** Opening The data block **

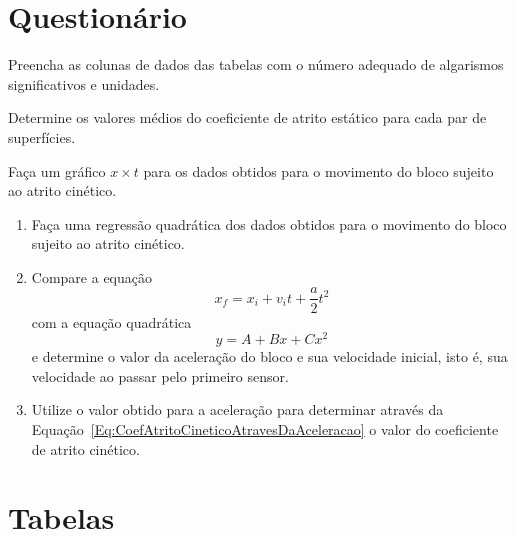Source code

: \vspace{5mm}

\section{Questionário}

\begin{question}[type={exam}]
Preencha as colunas de dados das tabelas com o número adequado de algarismos significativos e unidades.
\end{question}

\begin{question}[type={exam}]
Determine os valores médios do coeficiente de atrito estático para cada par de superfícies.
\end{question}

\begin{question}[type={exam}]
Faça um gráfico $x \times t$ para os dados obtidos para o movimento do bloco sujeito ao atrito cinético.
\end{question}

\begin{question}[type={exam}]
\begin{enumerate}[label=\roman*.]
\item Faça uma regressão quadrática dos dados obtidos para o movimento do bloco sujeito ao atrito cinético.
\item Compare a equação
\begin{equation}
    x_f = x_i + v_i t + \frac{a}{2} t^2
\end{equation}
%
com a equação quadrática
\begin{equation}
    y = A + B x + C x^2
\end{equation}
%
e determine o valor da aceleração do bloco e sua velocidade inicial, isto é, sua velocidade ao passar pelo primeiro sensor.

\item Utilize o valor obtido para a aceleração para determinar através da Equação~\ref{Eq:CoefAtritoCineticoAtravesDaAceleracao} o valor do coeficiente de atrito cinético.
\end{enumerate}
\end{question}

\vfill
\pagebreak
\section{Tabelas}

** Closing The data block **

Work to complete —
Could you say how many lines of the entries contain the string "coeficiente"? Only the number should be given.

Solution to the problem —
2